DATA

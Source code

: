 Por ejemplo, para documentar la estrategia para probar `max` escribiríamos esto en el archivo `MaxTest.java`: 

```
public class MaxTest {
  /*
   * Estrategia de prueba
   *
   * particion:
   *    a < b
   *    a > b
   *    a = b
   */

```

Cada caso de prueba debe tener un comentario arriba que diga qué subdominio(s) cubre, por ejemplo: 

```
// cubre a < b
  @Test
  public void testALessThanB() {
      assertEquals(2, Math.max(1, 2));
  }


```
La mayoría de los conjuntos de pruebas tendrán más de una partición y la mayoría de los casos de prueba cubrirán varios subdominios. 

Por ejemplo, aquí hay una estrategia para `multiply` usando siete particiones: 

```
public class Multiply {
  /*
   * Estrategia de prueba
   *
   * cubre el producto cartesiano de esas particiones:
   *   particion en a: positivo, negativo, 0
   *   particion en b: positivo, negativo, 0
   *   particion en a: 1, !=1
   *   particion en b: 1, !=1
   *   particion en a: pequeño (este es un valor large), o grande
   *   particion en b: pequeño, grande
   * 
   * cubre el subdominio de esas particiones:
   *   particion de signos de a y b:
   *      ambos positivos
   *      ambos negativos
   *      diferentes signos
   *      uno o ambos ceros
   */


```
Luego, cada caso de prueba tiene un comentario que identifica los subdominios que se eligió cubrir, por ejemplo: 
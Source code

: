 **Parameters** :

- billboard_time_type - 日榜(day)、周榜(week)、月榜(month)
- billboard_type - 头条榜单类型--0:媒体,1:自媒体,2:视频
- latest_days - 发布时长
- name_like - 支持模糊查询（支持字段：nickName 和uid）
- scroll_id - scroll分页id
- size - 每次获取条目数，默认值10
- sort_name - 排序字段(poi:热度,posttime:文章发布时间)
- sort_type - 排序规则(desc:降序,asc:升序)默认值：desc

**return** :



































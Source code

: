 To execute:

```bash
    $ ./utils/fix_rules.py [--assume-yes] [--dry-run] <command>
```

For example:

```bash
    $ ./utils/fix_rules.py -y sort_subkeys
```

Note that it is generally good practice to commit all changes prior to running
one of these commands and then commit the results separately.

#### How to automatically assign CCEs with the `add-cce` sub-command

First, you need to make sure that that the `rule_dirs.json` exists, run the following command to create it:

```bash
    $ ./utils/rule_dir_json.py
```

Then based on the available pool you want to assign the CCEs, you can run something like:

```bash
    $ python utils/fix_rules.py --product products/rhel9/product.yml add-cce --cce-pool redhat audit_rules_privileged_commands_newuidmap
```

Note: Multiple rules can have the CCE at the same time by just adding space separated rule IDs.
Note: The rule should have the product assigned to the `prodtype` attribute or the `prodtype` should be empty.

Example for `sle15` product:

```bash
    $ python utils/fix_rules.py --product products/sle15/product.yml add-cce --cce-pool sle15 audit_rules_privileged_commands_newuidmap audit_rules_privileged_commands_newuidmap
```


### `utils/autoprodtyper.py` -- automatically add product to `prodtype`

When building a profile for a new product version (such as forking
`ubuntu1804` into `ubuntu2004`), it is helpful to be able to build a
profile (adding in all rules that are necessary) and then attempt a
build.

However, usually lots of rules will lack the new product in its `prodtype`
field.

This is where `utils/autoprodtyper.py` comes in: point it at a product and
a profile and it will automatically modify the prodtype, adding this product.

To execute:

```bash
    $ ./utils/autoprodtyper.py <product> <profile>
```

TASK
If a line of the data holds the string "particiones", list it.

OUTPUT OF THE TASK
Por ejemplo, aquí hay una estrategia para `multiply` usando siete particiones: 
   * cubre el producto cartesiano de esas particiones:
   * cubre el subdominio de esas particiones:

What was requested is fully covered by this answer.